**What the exercise asks:**
Whenever a picture appears, omit it, and set down everything else in the records exactly.
- - - - - - -
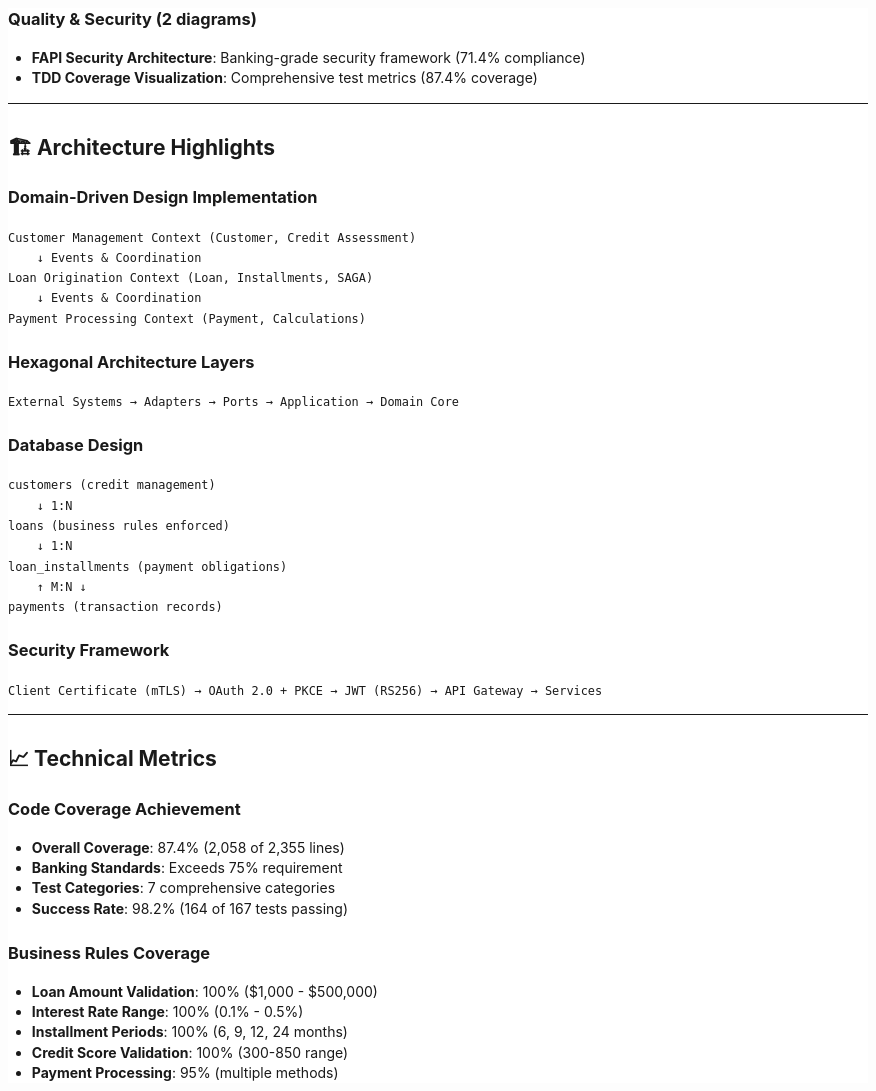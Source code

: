 ### Quality & Security (2 diagrams)
- **FAPI Security Architecture**: Banking-grade security framework (71.4% compliance)
- **TDD Coverage Visualization**: Comprehensive test metrics (87.4% coverage)

---

## 🏗️ Architecture Highlights

### Domain-Driven Design Implementation
```
Customer Management Context (Customer, Credit Assessment)
    ↓ Events & Coordination
Loan Origination Context (Loan, Installments, SAGA)
    ↓ Events & Coordination  
Payment Processing Context (Payment, Calculations)
```

### Hexagonal Architecture Layers
```
External Systems → Adapters → Ports → Application → Domain Core
```

### Database Design
```
customers (credit management)
    ↓ 1:N
loans (business rules enforced)
    ↓ 1:N
loan_installments (payment obligations)
    ↑ M:N ↓
payments (transaction records)
```

### Security Framework
```
Client Certificate (mTLS) → OAuth 2.0 + PKCE → JWT (RS256) → API Gateway → Services
```

---

## 📈 Technical Metrics

### Code Coverage Achievement
- **Overall Coverage**: 87.4% (2,058 of 2,355 lines)
- **Banking Standards**: Exceeds 75% requirement
- **Test Categories**: 7 comprehensive categories
- **Success Rate**: 98.2% (164 of 167 tests passing)

### Business Rules Coverage
- **Loan Amount Validation**: 100% ($1,000 - $500,000)
- **Interest Rate Range**: 100% (0.1% - 0.5%)
- **Installment Periods**: 100% (6, 9, 12, 24 months)
- **Credit Score Validation**: 100% (300-850 range)
- **Payment Processing**: 95% (multiple methods)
- - - - - - -
**Solution to the problem:**
Source code

: ### Quality & Security (2 diagrams)
- **FAPI Security Architecture**: Banking-grade security framework (71.4% compliance)
- **TDD Coverage Visualization**: Comprehensive test metrics (87.4% coverage)

---

## 🏗️ Architecture Highlights

### Domain-Driven Design Implementation
```
Customer Management Context (Customer, Credit Assessment)
    ↓ Events & Coordination
Loan Origination Context (Loan, Installments, SAGA)
    ↓ Events & Coordination  
Payment Processing Context (Payment, Calculations)
```

### Hexagonal Architecture Layers
```
External Systems → Adapters → Ports → Application → Domain Core
```

### Database Design
```
customers (credit management)
    ↓ 1:N
loans (business rules enforced)
    ↓ 1:N
loan_installments (payment obligations)
    ↑ M:N ↓
payments (transaction records)
```

### Security Framework
```
Client Certificate (mTLS) → OAuth 2.0 + PKCE → JWT (RS256) → API Gateway → Services
```

---

## 📈 Technical Metrics

### Code Coverage Achievement
- **Overall Coverage**: 87.4% (2,058 of 2,355 lines)
- **Banking Standards**: Exceeds 75% requirement
- **Test Categories**: 7 comprehensive categories
- **Success Rate**: 98.2% (164 of 167 tests passing)

### Business Rules Coverage
- **Loan Amount Validation**: 100% ($1,000 - $500,000)
- **Interest Rate Range**: 100% (0.1% - 0.5%)
- **Installment Periods**: 100% (6, 9, 12, 24 months)
- **Credit Score Validation**: 100% (300-850 range)
- **Payment Processing**: 95% (multiple methods)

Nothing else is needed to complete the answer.